* _PROMPT_
Please transcribe the listing below with every word intact.

┄┄┄┄┄┄┄┄┄┄

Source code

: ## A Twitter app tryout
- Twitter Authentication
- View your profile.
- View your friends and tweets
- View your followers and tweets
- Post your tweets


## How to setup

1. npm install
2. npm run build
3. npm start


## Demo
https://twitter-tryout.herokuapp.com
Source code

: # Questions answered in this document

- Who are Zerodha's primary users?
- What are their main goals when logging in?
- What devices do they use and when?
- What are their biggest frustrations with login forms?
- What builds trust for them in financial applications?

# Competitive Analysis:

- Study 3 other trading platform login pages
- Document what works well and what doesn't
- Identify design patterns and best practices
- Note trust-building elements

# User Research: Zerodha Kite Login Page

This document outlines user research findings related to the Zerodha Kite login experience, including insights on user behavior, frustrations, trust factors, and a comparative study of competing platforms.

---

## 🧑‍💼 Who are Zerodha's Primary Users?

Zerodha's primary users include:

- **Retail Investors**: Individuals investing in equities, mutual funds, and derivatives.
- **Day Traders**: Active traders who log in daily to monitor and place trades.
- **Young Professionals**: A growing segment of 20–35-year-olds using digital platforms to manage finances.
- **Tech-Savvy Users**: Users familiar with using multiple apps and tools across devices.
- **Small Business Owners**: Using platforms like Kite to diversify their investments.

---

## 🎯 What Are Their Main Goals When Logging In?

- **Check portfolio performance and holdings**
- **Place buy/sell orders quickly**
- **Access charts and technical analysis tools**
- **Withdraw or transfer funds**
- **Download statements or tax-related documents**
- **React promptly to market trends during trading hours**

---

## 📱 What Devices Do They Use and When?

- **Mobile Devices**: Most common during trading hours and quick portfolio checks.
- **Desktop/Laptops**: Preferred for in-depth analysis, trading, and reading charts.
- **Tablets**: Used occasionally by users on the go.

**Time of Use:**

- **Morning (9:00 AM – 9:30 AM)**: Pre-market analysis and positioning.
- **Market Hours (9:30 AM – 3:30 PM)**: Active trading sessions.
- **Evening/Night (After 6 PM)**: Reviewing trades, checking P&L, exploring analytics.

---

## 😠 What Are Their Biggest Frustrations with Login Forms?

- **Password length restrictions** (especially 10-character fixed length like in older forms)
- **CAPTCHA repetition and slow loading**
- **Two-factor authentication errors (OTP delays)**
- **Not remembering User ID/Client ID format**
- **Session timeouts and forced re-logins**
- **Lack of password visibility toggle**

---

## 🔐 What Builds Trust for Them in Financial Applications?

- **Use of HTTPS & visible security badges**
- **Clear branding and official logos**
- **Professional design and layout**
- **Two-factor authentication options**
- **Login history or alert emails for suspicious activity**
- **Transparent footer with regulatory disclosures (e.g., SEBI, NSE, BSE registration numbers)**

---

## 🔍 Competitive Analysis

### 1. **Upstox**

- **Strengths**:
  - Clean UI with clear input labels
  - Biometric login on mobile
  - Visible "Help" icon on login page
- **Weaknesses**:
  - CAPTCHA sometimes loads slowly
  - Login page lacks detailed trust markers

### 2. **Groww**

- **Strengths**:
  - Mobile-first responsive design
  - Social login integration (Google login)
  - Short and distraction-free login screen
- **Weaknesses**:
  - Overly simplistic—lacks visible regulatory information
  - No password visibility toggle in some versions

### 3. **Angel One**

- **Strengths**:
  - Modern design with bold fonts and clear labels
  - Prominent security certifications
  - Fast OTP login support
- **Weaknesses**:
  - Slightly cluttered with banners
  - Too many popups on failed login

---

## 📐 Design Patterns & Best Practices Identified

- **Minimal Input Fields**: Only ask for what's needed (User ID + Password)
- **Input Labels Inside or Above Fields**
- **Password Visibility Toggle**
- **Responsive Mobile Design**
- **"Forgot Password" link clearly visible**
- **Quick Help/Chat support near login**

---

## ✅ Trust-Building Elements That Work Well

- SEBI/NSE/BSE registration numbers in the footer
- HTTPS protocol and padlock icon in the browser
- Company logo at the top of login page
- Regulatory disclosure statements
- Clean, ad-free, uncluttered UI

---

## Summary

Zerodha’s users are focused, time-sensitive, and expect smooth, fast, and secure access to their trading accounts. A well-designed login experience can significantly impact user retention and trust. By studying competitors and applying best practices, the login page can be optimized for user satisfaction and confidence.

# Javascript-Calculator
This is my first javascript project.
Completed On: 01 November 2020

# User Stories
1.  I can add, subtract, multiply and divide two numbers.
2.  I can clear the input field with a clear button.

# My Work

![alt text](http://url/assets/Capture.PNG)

┄┄┄┄┄┄┄┄┄┄

* _SOLVED PROBLEM_
Source code

: ## A Twitter app tryout
- Twitter Authentication
- View your profile.
- View your friends and tweets
- View your followers and tweets
- Post your tweets


## How to setup

1. npm install
2. npm run build
3. npm start


## Demo
https://twitter-tryout.herokuapp.com
Source code

: # Questions answered in this document

- Who are Zerodha's primary users?
- What are their main goals when logging in?
- What devices do they use and when?
- What are their biggest frustrations with login forms?
- What builds trust for them in financial applications?

# Competitive Analysis:

- Study 3 other trading platform login pages
- Document what works well and what doesn't
- Identify design patterns and best practices
- Note trust-building elements

# User Research: Zerodha Kite Login Page

This document outlines user research findings related to the Zerodha Kite login experience, including insights on user behavior, frustrations, trust factors, and a comparative study of competing platforms.

---

## 🧑‍💼 Who are Zerodha's Primary Users?

Zerodha's primary users include:

- **Retail Investors**: Individuals investing in equities, mutual funds, and derivatives.
- **Day Traders**: Active traders who log in daily to monitor and place trades.
- **Young Professionals**: A growing segment of 20–35-year-olds using digital platforms to manage finances.
- **Tech-Savvy Users**: Users familiar with using multiple apps and tools across devices.
- **Small Business Owners**: Using platforms like Kite to diversify their investments.

---

## 🎯 What Are Their Main Goals When Logging In?

- **Check portfolio performance and holdings**
- **Place buy/sell orders quickly**
- **Access charts and technical analysis tools**
- **Withdraw or transfer funds**
- **Download statements or tax-related documents**
- **React promptly to market trends during trading hours**

---

## 📱 What Devices Do They Use and When?

- **Mobile Devices**: Most common during trading hours and quick portfolio checks.
- **Desktop/Laptops**: Preferred for in-depth analysis, trading, and reading charts.
- **Tablets**: Used occasionally by users on the go.

**Time of Use:**

- **Morning (9:00 AM – 9:30 AM)**: Pre-market analysis and positioning.
- **Market Hours (9:30 AM – 3:30 PM)**: Active trading sessions.
- **Evening/Night (After 6 PM)**: Reviewing trades, checking P&L, exploring analytics.

---

## 😠 What Are Their Biggest Frustrations with Login Forms?

- **Password length restrictions** (especially 10-character fixed length like in older forms)
- **CAPTCHA repetition and slow loading**
- **Two-factor authentication errors (OTP delays)**
- **Not remembering User ID/Client ID format**
- **Session timeouts and forced re-logins**
- **Lack of password visibility toggle**

---

## 🔐 What Builds Trust for Them in Financial Applications?

- **Use of HTTPS & visible security badges**
- **Clear branding and official logos**
- **Professional design and layout**
- **Two-factor authentication options**
- **Login history or alert emails for suspicious activity**
- **Transparent footer with regulatory disclosures (e.g., SEBI, NSE, BSE registration numbers)**

---

## 🔍 Competitive Analysis

### 1. **Upstox**

- **Strengths**:
  - Clean UI with clear input labels
  - Biometric login on mobile
  - Visible "Help" icon on login page
- **Weaknesses**:
  - CAPTCHA sometimes loads slowly
  - Login page lacks detailed trust markers

### 2. **Groww**

- **Strengths**:
  - Mobile-first responsive design
  - Social login integration (Google login)
  - Short and distraction-free login screen
- **Weaknesses**:
  - Overly simplistic—lacks visible regulatory information
  - No password visibility toggle in some versions

### 3. **Angel One**

- **Strengths**:
  - Modern design with bold fonts and clear labels
  - Prominent security certifications
  - Fast OTP login support
- **Weaknesses**:
  - Slightly cluttered with banners
  - Too many popups on failed login

---

## 📐 Design Patterns & Best Practices Identified

- **Minimal Input Fields**: Only ask for what's needed (User ID + Password)
- **Input Labels Inside or Above Fields**
- **Password Visibility Toggle**
- **Responsive Mobile Design**
- **"Forgot Password" link clearly visible**
- **Quick Help/Chat support near login**

---

## ✅ Trust-Building Elements That Work Well

- SEBI/NSE/BSE registration numbers in the footer
- HTTPS protocol and padlock icon in the browser
- Company logo at the top of login page
- Regulatory disclosure statements
- Clean, ad-free, uncluttered UI

---

## Summary

Zerodha’s users are focused, time-sensitive, and expect smooth, fast, and secure access to their trading accounts. A well-designed login experience can significantly impact user retention and trust. By studying competitors and applying best practices, the login page can be optimized for user satisfaction and confidence.

# Javascript-Calculator
This is my first javascript project.
Completed On: 01 November 2020

# User Stories
1.  I can add, subtract, multiply and divide two numbers.
2.  I can clear the input field with a clear button.

# My Work

![alt text](http://url/assets/Capture.PNG)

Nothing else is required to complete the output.